One day I needed to go to the toilet, so I just strolled out, fully aware of the consequences. Before I returned to my seat I also made another stop.

Reverend Alexander gave his usual intense sermon, after which he raised his arms and extended to the worshipers this invitation: “Draw nigh to the altar and commune with God.” Members of the Steward Board took their places of assistance around the circular altar which Mama and I prepared for this ceremony. Another member went to the vestibule to get the silver-covered tray which contained about two dozen tiny glasses. The choir sang a hymn that would last throughout this celebration. I had returned to my seat near the big wood‐burning heater, nursing a tremendous bellyache. Very quickly, the man from the vestibule re‐appeared and whispered a message to Papa. Both of their faces registered surprise. Papa’s expression also showed what I recognized as disgust. He turned and motioned the choir to stop, as he stepped forward to make an announcement. “Brothers and sisters, this morning we will have water instead of wine. God knows our intentions are pure.” Then, turning to look directly at me, he added, “And, God knows I’ll find the person responsible for this despicable act.”

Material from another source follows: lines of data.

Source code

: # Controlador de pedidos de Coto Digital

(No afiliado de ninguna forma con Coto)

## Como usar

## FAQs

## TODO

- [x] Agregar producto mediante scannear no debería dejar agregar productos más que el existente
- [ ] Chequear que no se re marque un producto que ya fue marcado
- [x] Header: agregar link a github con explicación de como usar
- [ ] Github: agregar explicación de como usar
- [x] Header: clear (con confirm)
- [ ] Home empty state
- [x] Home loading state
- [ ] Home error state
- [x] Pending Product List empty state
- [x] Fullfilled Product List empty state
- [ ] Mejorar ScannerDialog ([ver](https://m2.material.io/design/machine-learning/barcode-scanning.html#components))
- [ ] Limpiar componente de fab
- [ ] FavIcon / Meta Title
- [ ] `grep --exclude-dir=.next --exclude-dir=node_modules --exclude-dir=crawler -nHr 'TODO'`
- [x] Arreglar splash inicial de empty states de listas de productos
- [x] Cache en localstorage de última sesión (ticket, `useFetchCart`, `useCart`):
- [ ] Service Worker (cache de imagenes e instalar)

He did. Immediately after adjournment he left the pulpit and walked directly to me and ordered me to follow him to the vestibule. There was no need for lengthy interrogation. Noting my protruding belly and frequent departures during the service, he strongly suspected that I was the party responsible for the missing juice. His only question was, “James Eddard, what did you do with that juice?” I confessed. “I drank it.”

We further discussed the matter before sunset the next day.